- _Exercise inputs_:
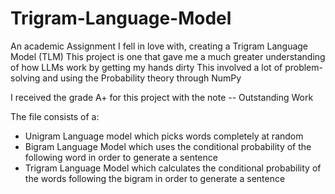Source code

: # Trigram-Language-Model
An academic Assignment I fell in love with, creating a Trigram Language Model (TLM)
This project is one that gave me a much greater understanding of how LLMs work by getting my hands dirty
This involved a lot of problem-solving and using the Probability theory through NumPy


I received the grade A+ for this project with the note -- Outstanding Work

The file consists of a:

- Unigram Language model which picks words completely at random
- Bigram Language Model which uses the conditional probability of the following word in order to generate a sentence
- Trigram Language Model which calculates the conditional probability of the words following the bigram in order to generate a sentence

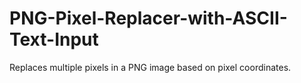 # PNG-Pixel-Replacer-with-ASCII-Text-Input
Replaces multiple pixels in a PNG image based on pixel coordinates.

- _What is being asked_:
All lines in the listing above between the line with "An academic Assignment" and the line with "This involved a", inclusive, should be set down exactly, and no line outside that range.

- _Expected answer_:
An academic Assignment I fell in love with, creating a Trigram Language Model (TLM)
This project is one that gave me a much greater understanding of how LLMs work by getting my hands dirty
This involved a lot of problem-solving and using the Probability theory through NumPy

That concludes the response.